Complaint against Mr El-Ali

  1. Mrs Doci made a formal complaint to Qantas regarding Mr El-Ali’s conduct on 7 May 2008.  The complaint was lodged on 13 May 2008. The details of the complaint were consistent with the worker’s evidence of the events of that day.  In the complaint, Mrs Doci confirmed that Mr El-Ali had attempted to call her to explain the context in which his offensive remark was made.  She refused to discuss the matter with him and switched the phone off.

  1. The worker alleged that she felt intimidated, discriminated against, and victimised.  She further stated she had been overlooked for positions for which she was well qualified. 

  1. Qantas conducted an investigation into the complaint.  It found that Mr El-Ali had used the offensive language complained of on 7 May 2008, but accepted his explanation that the remark was not directed at the worker.

  1. Qantas found that Mr El-Ali was properly discharging his responsibilities as the resource allocator when he made an enquiry over the radio as to the whereabouts of Mrs Doci.  Noting that she had reported for work 17 minutes late (11 minutes according to the worker) it was found that it was reasonable for Mr El-Ali to query her whereabouts.  Accordingly the allegation was not sustained and was dismissed.

Dr Dinnen

  1. Dr Dinnen is a consultant psychiatrist. He prepared a report addressed to the worker’s solicitors dated 12 February 2009.  He obtained a history that Mrs Doci had problems in the workplace where she was verbally insulted in front of her colleagues and humiliated.  She also alleged sexual assault and that she had been intimidated.

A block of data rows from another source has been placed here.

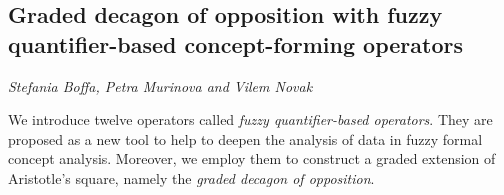 \documentclass[../booklet.tex]{subfiles}
\begin{document}
\subsection[Graded decagon of opposition with fuzzy quantifier-based concept-forming operators. {\it Stefania Boffa, Petra Murinova and Vilem Novak}]{Graded decagon of opposition with fuzzy quantifier-based concept-forming operators}
  

\begin{center}
  {\it Stefania Boffa, Petra Murinova and Vilem Novak}
\end{center}

\vskip 0.8cm


We introduce twelve operators called \emph{fuzzy quantifier-based operators}. They are proposed as a new tool to help to deepen the analysis of data in fuzzy formal concept analysis. 
 Moreover, we employ them to construct a graded extension of Aristotle's square, namely the \emph{graded decagon of opposition}.
%
\end{document}
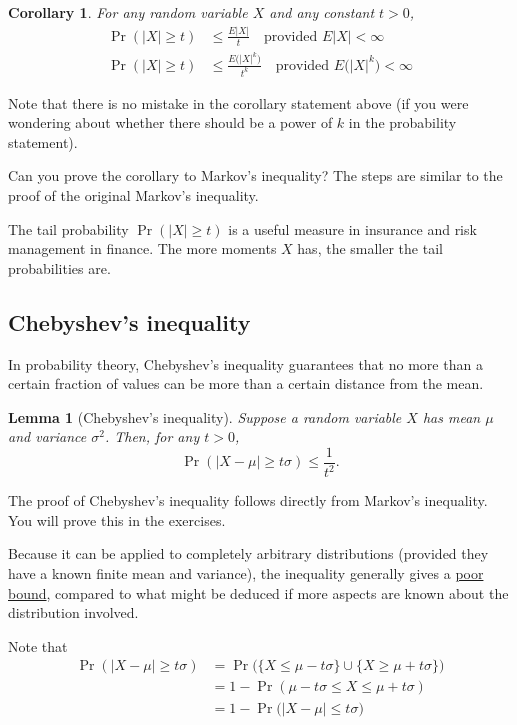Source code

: \documentclass[
]{book}
\newtheorem{lemma}{Lemma}[chapter]
\newtheorem{corollary}{Corollary}[chapter]
\theoremstyle{definition}
\theoremstyle{definition}
\theoremstyle{definition}
\theoremstyle{definition}
\theoremstyle{remark}
\begin{document}
\begin{corollary}
For any random variable \(X\) and any constant \(t>0\), \[\begin{aligned}
      \Pr(|X|\geq t) &\leq \frac{E|X|}{t} \ \ \ \text{ provided } E|X|<\infty \\
      \Pr(|X|\geq t) &\leq \frac{E\big(|X|^k\big)}{t^k} \ \ \ \text{ provided } E\big(|X|^k\big)<\infty
    \end{aligned}\]
\end{corollary}

Note that there is no mistake in the corollary statement above (if you were wondering about whether there should be a power of \(k\) in the probability statement).

Can you prove the corollary to Markov's inequality? The steps are similar to the proof of the original Markov's inequality.

The tail probability \(\Pr(|X|\geq t)\) is a useful measure in insurance and
risk management in finance. The more moments \(X\) has, the smaller the
tail probabilities are.

\hypertarget{chebyshevs-inequality}{%
\subsection{Chebyshev's inequality}\label{chebyshevs-inequality}}

In probability theory, Chebyshev's inequality guarantees that no more
than a certain fraction of values can be more than a certain distance
from the mean.

\begin{lemma}[Chebyshev's inequality]
Suppose a random variable \(X\) has mean \(\mu\) and variance \(\sigma^2\). Then, for any
\(t>0\), \[\Pr(|X-\mu| \geq t\sigma) \leq \frac{1}{t^2}.\]
\end{lemma}

The proof of Chebyshev's inequality follows directly from Markov's inequality. You will prove this in the exercises.

Because it can be applied to completely arbitrary distributions (provided they have a known finite mean and variance), the inequality generally gives a \uline{poor bound}, compared to what might be deduced if more aspects are known about the distribution involved.

Note that
\begin{align*}
\Pr(|X-\mu| \geq t\sigma)
&= \Pr\big(\{ X \leq \mu - t\sigma \} \cup \{ X \geq \mu + t\sigma \}\big) \\
&= 1 - \Pr( \mu - t\sigma \leq X \leq \mu + t\sigma ) \\
&= 1 - \Pr\big(|X-\mu| \leq t\sigma\big)
\end{align*}
\end{document}
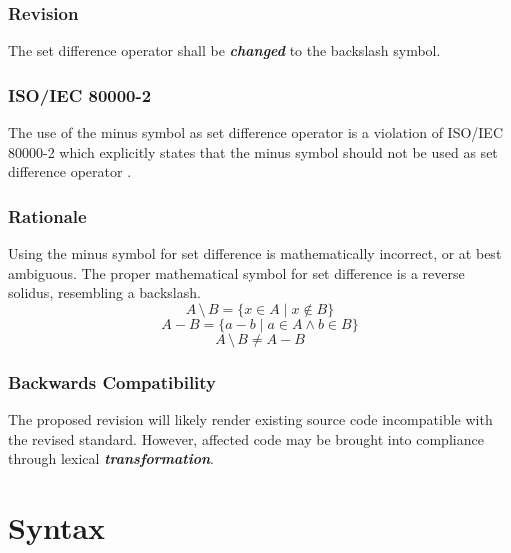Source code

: \documentclass[10pt,a4paper,leqno,fleqn]{article}
\renewcommand{\emph}[1]{\textbf{\textit{#1}}}
\begin{document}
\subsubsection{Revision}
The set difference operator shall be \emph{changed} to the backslash symbol.

\subsubsection{ISO/IEC 80000-2}
The use of the minus symbol as set difference operator is a violation of
ISO/IEC 80000-2 which explicitly states that the minus symbol
should not be used as set difference operator \cite{II2019}.

\subsubsection{Rationale}
Using the minus symbol for set difference is mathematically incorrect, or at best
ambiguous. The proper mathematical symbol for set difference is a reverse
solidus, resembling a backslash.
\begin{equation}
A \, \setminus \, B = \{ x \in A \mid x \notin B \}
\end{equation}
\begin{equation}
A-B = \{ a-b \mid a \in A \land b \in B \}
\end{equation}
\abovedisplayshortskip=4pt
\belowdisplayshortskip=10pt
\begin{equation}
A \, \setminus \, B \neq A-B
\end{equation}
\abovedisplayshortskip=0pt
\belowdisplayshortskip=0pt


\subsubsection{Backwards Compatibility}

The proposed revision will likely render existing source code incompatible with
the revised standard. However, affected code may be brought into compliance
through lexical \emph{transformation}.


\section{Syntax}

\end{document}
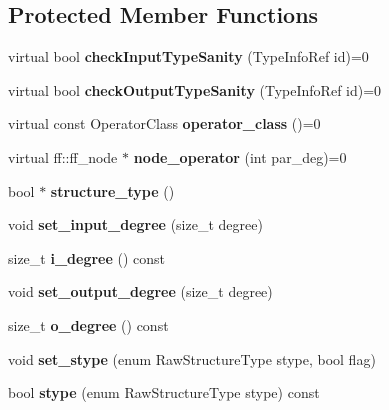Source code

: \subsection*{\-Protected \-Member \-Functions}
\begin{DoxyCompactItemize}
\item 
\hypertarget{class_operator_a6af729a9d00cab0f62cf0e3de2548d39}{virtual bool {\bfseries check\-Input\-Type\-Sanity} (\-Type\-Info\-Ref id)=0}\label{class_operator_a6af729a9d00cab0f62cf0e3de2548d39}

\item 
\hypertarget{class_operator_aeacd17ae40fc541ee6a960ee45e405e6}{virtual bool {\bfseries check\-Output\-Type\-Sanity} (\-Type\-Info\-Ref id)=0}\label{class_operator_aeacd17ae40fc541ee6a960ee45e405e6}

\item 
\hypertarget{class_operator_a5b7ccb315884468f1683e83b3539f400}{virtual const \-Operator\-Class {\bfseries operator\-\_\-class} ()=0}\label{class_operator_a5b7ccb315884468f1683e83b3539f400}

\item 
\hypertarget{class_operator_acc7b41fbc84974564d51d3bbb152c2d8}{virtual ff\-::ff\-\_\-node $\ast$ {\bfseries node\-\_\-operator} (int par\-\_\-deg)=0}\label{class_operator_acc7b41fbc84974564d51d3bbb152c2d8}

\item 
\hypertarget{class_operator_a2f0f76f195ffd9ee8f1fce2da7956926}{bool $\ast$ {\bfseries structure\-\_\-type} ()}\label{class_operator_a2f0f76f195ffd9ee8f1fce2da7956926}

\item 
\hypertarget{class_operator_a220b5efebda50b93c7fb29d997a12413}{void {\bfseries set\-\_\-input\-\_\-degree} (size\-\_\-t degree)}\label{class_operator_a220b5efebda50b93c7fb29d997a12413}

\item 
\hypertarget{class_operator_a49dbe907baab7d9d5ae44c96074fe873}{size\-\_\-t {\bfseries i\-\_\-degree} () const }\label{class_operator_a49dbe907baab7d9d5ae44c96074fe873}

\item 
\hypertarget{class_operator_a398b346d10ab14d3cb80e5b600219ff9}{void {\bfseries set\-\_\-output\-\_\-degree} (size\-\_\-t degree)}\label{class_operator_a398b346d10ab14d3cb80e5b600219ff9}

\item 
\hypertarget{class_operator_a8f4deb310b1665ae300aa3389d7b58b6}{size\-\_\-t {\bfseries o\-\_\-degree} () const }\label{class_operator_a8f4deb310b1665ae300aa3389d7b58b6}

\item 
\hypertarget{class_operator_aa690c335fa31d9b85f9c2e6271a0b018}{void {\bfseries set\-\_\-stype} (enum \-Raw\-Structure\-Type stype, bool flag)}\label{class_operator_aa690c335fa31d9b85f9c2e6271a0b018}

\item 
\hypertarget{class_operator_a910957044131a074f4fa7be8577a900a}{bool {\bfseries stype} (enum \-Raw\-Structure\-Type stype) const }\label{class_operator_a910957044131a074f4fa7be8577a900a}

\end{DoxyCompactItemize}
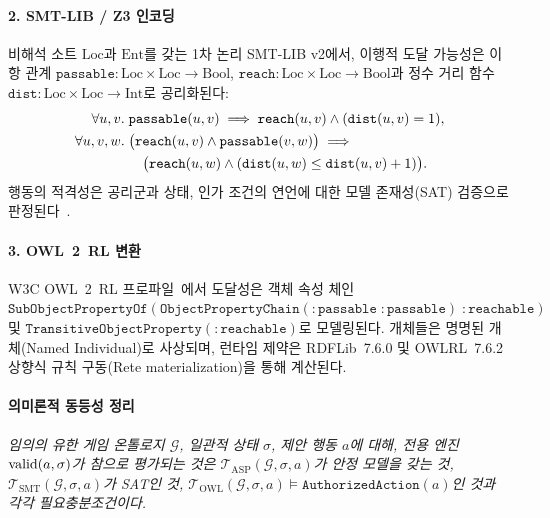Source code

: \paragraph{2. SMT-LIB / Z3 인코딩}
비해석 소트 $\text{Loc}$과 $\text{Ent}$를 갖는 1차 논리 SMT-LIB v2에서, 이행적 도달 가능성은 이항 관계 $\texttt{passable}: \text{Loc} \times \text{Loc} \to \text{Bool}$, $\texttt{reach}: \text{Loc} \times \text{Loc} \to \text{Bool}$과 정수 거리 함수 $\texttt{dist}: \text{Loc} \times \text{Loc} \to \text{Int}$로 공리화된다:
\begin{align}
\forall u, v.\; &\texttt{passable}(u, v) \implies \texttt{reach}(u, v) \land (\texttt{dist}(u, v) = 1), \label{eq:smt-base} \\
\forall u, v, w.\; &\bigl(\texttt{reach}(u, v) \land \texttt{passable}(v, w)\bigr) \implies \notag \\
&\quad \bigl(\texttt{reach}(u, w) \land (\texttt{dist}(u, w) \le \texttt{dist}(u, v) + 1)\bigr). \label{eq:smt-trans}
\end{align}
행동의 적격성은 공리군과 상태, 인가 조건의 연언에 대한 모델 존재성(SAT) 검증으로 판정된다~\cite{demoura2008z3}.

\paragraph{3. OWL~2~RL 변환}
W3C OWL~2~RL 프로파일~\cite{motik2012owl2profiles}에서 도달성은 객체 속성 체인 $\texttt{SubObjectPropertyOf}(\texttt{ObjectPropertyChain}(:\texttt{passable} \; :\texttt{passable}) \; :\texttt{reachable})$ 및 $\texttt{TransitiveObjectProperty}(:\texttt{reachable})$로 모델링된다. 개체들은 명명된 개체(Named Individual)로 사상되며, 런타임 제약은 RDFLib~7.6.0 및 OWLRL~7.6.2 상향식 규칙 구동(Rete materialization)을 통해 계산된다.

\paragraph{의미론적 동등성 정리}
\textit{임의의 유한 게임 온톨로지 $\mathcal{G}$, 일관적 상태 $\sigma$, 제안 행동 $a$에 대해, 전용 엔진 $\mathrm{valid}(a, \sigma)$가 참으로 평가되는 것은 $\mathcal{T}_{\mathrm{ASP}}(\mathcal{G}, \sigma, a)$가 안정 모델을 갖는 것, $\mathcal{T}_{\mathrm{SMT}}(\mathcal{G}, \sigma, a)$가 SAT인 것, $\mathcal{T}_{\mathrm{OWL}}(\mathcal{G}, \sigma, a) \models \texttt{AuthorizedAction}(a)$인 것과 각각 필요충분조건이다.}


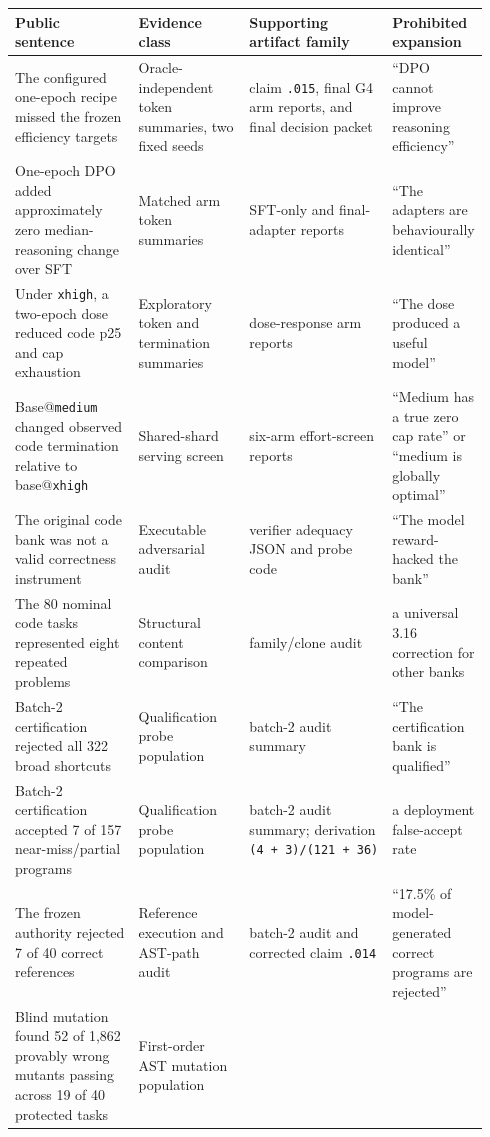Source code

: \documentclass[
]{article}
\newcounter{none} %
\begin{document}
{\def\LTcaptype{none} %
\begin{longtable}[]{@{}p{0.28\linewidth}p{0.25\linewidth}p{0.21\linewidth}p{0.20\linewidth}@{}}
\toprule\noalign{}
Public sentence & Evidence class & Supporting artifact family &
Prohibited expansion \\
\midrule\noalign{}
\endhead
\bottomrule\noalign{}
\endlastfoot
The configured one-epoch recipe missed the frozen efficiency targets &
Oracle-independent token summaries, two fixed seeds & claim
\texttt{.015}, final G4 arm reports, and final decision packet & ``DPO
cannot improve reasoning efficiency'' \\
One-epoch DPO added approximately zero median-reasoning change over SFT
& Matched arm token summaries & SFT-only and final-adapter reports &
``The adapters are behaviourally identical'' \\
Under \texttt{xhigh}, a two-epoch dose reduced code p25 and cap
exhaustion & Exploratory token and termination summaries & dose-response
arm reports & ``The dose produced a useful model'' \\
Base@\texttt{medium} changed observed code termination relative to
base@\texttt{xhigh} & Shared-shard serving screen & six-arm
effort-screen reports & ``Medium has a true zero cap rate'' or ``medium
is globally optimal'' \\
The original code bank was not a valid correctness instrument &
Executable adversarial audit & verifier adequacy JSON and probe code &
``The model reward-hacked the bank'' \\
The 80 nominal code tasks represented eight repeated problems &
Structural content comparison & family/clone audit & a universal 3.16
correction for other banks \\
Batch-2 certification rejected all 322 broad shortcuts & Qualification
probe population & batch-2 audit summary & ``The certification bank is
qualified'' \\
Batch-2 certification accepted 7 of 157 near-miss/partial programs &
Qualification probe population & batch-2 audit summary; derivation
\texttt{(4\ +\ 3)/(121\ +\ 36)} & a deployment false-accept rate \\
The frozen authority rejected 7 of 40 correct references & Reference
execution and AST-path audit & batch-2 audit and corrected claim
\texttt{.014} & ``17.5\% of model-generated correct programs are
rejected'' \\
Blind mutation found 52 of 1,862 provably wrong mutants passing across
19 of 40 protected tasks & First-order AST mutation population &

\end{longtable}}
\end{document}
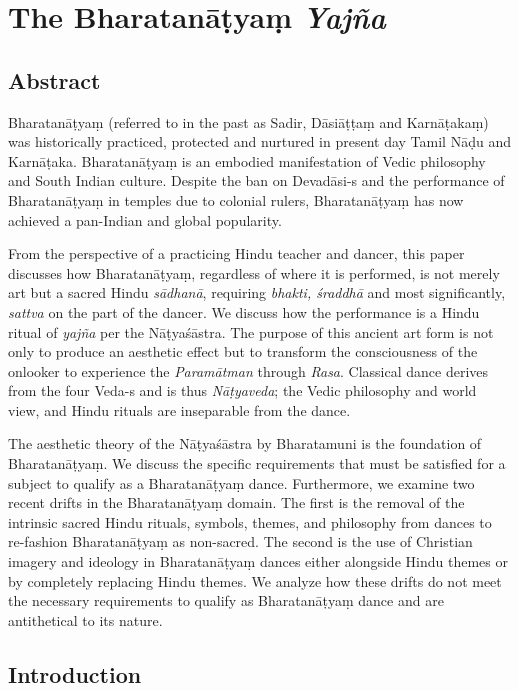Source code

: 
\chapter{The Bharatanāṭyaṃ \textit{Yajña}}\label{chap11}



\section*{Abstract}

Bharatanāṭyaṃ (referred to in the past as Sadir, Dāsiāṭṭaṃ and Karnāṭakaṃ) was historically practiced, protected and nurtured in present day Tamil Nāḍu and Karnāṭaka. Bharatanāṭyaṃ is an embodied manifestation of Vedic philosophy and South Indian culture. Despite the ban on Devadāsi-s and the performance of Bharatanāṭyaṃ in temples due to colonial rulers, Bharatanāṭyaṃ has now achieved a pan-Indian and global popularity.

From the perspective of a practicing Hindu teacher and dancer, this paper discusses how Bharatanāṭyaṃ, regardless of where it is performed, is not merely art but a sacred Hindu \textit{sādhanā}, requiring \textit{bhakti, śraddhā} and most significantly, \textit{sattva} on the part of the dancer. We discuss how the performance is a Hindu ritual of \textit{yajña} per the Nāṭyaśāstra. The purpose of this ancient art form is not only to produce an aesthetic effect but to transform the consciousness of the onlooker to experience the \textit{Paramātman} through \textit{Rasa}. Classical dance derives from the four Veda-s and is thus \textit{Nāṭyaveda}; the Vedic philosophy and world view, and Hindu rituals are inseparable from the dance.

The aesthetic theory of the Nāṭyaśāstra by Bharatamuni is the foundation of Bharatanāṭyaṃ. We discuss the specific requirements that must be satisfied for a subject to qualify as a Bharatanāṭyaṃ dance. Furthermore, we examine two recent drifts in the Bharatanāṭyaṃ domain. The first is the removal of the intrinsic sacred Hindu rituals, symbols, themes, and philosophy from dances to re-fashion Bharata\-nāṭyaṃ as non-sacred. The second is the use of Christian imagery and ideology in Bharatanāṭyaṃ dances either alongside Hindu themes or by completely replacing Hindu themes. We analyze how these drifts do not meet the necessary requirements to qualify as Bharatanāṭyaṃ dance and are antithetical to its nature.


\section*{Introduction}


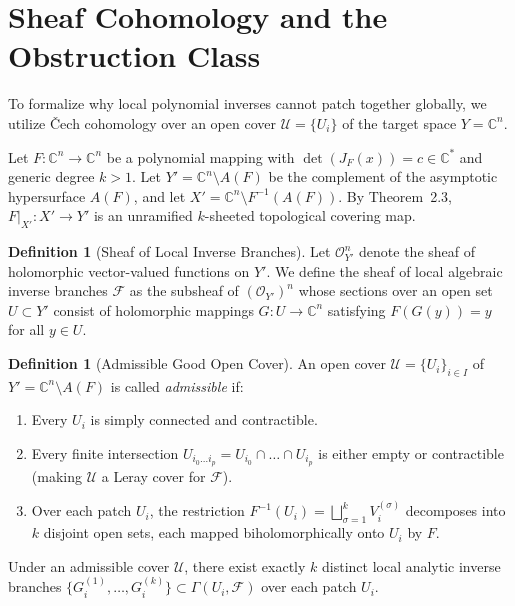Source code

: \documentclass[11pt,reqno]{amsart}
\theoremstyle{definition}
\newtheorem{definition}[theorem]{Definition}
\begin{document}
\section{Sheaf Cohomology and the Obstruction Class}

To formalize why local polynomial inverses cannot patch together globally, we utilize \v{C}ech cohomology over an open cover $\mathcal{U} = \{U_i\}$ of the target space $Y = \mathbb{C}^n$.


Let $F: \mathbb{C}^n \to \mathbb{C}^n$ be a polynomial mapping with $\det(J_F(x)) = c \in \mathbb{C}^*$ and generic degree $k > 1$. Let $Y' = \mathbb{C}^n \setminus A(F)$ be the complement of the asymptotic hypersurface $A(F)$, and let $X' = \mathbb{C}^n \setminus F^{-1}(A(F))$. By Theorem~2.3, $F\big|_{X'}: X' \to Y'$ is an unramified $k$-sheeted topological covering map.

\begin{definition}[Sheaf of Local Inverse Branches]
Let $\mathcal{O}_{Y'}^n$ denote the sheaf of holomorphic vector-valued functions on $Y'$. We define the sheaf of local algebraic inverse branches $\mathcal{F}$ as the subsheaf of $(\mathcal{O}_{Y'})^n$ whose sections over an open set $U \subset Y'$ consist of holomorphic mappings $G: U \to \mathbb{C}^n$ satisfying $F(G(y)) = y$ for all $y \in U$.
\end{definition}

\begin{definition}[Admissible Good Open Cover]
An open cover $\mathcal{U} = \{U_i\}_{i \in I}$ of $Y' = \mathbb{C}^n \setminus A(F)$ is called \emph{admissible} if:
\begin{enumerate}
    \item Every $U_i$ is simply connected and contractible.
    \item Every finite intersection $U_{i_0 \dots i_p} = U_{i_0} \cap \dots \cap U_{i_p}$ is either empty or contractible (making $\mathcal{U}$ a Leray cover for $\mathcal{F}$).
    \item Over each patch $U_i$, the restriction $F^{-1}(U_i) = \bigsqcup_{\sigma=1}^k V_i^{(\sigma)}$ decomposes into $k$ disjoint open sets, each mapped biholomorphically onto $U_i$ by $F$.
\end{enumerate}
Under an admissible cover $\mathcal{U}$, there exist exactly $k$ distinct local analytic inverse branches $\{G_i^{(1)}, \dots, G_i^{(k)}\} \subset \Gamma(U_i, \mathcal{F})$ over each patch $U_i$.
\end{definition}
\end{document}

  1. She reported to Dr Dinnen the problems she was having with Mr Cutuic towards the end of 2007, stating that Mr Cutuic’s body language and behaviour was inappropriate.  She described in detail the incident that occurred around Christmas/New Year 2008 when he talked about his fantasies and tried to kiss her.

  1. She also reported that Mr Cutuic had told her that her application for full-time work would be prejudiced by Mr El-Ali giving an adverse assessment of her.  She also told Dr Dinnen that she felt she was being pressured by the manager not to take too much time off work after being injured in January 2008 for fear of losing her job.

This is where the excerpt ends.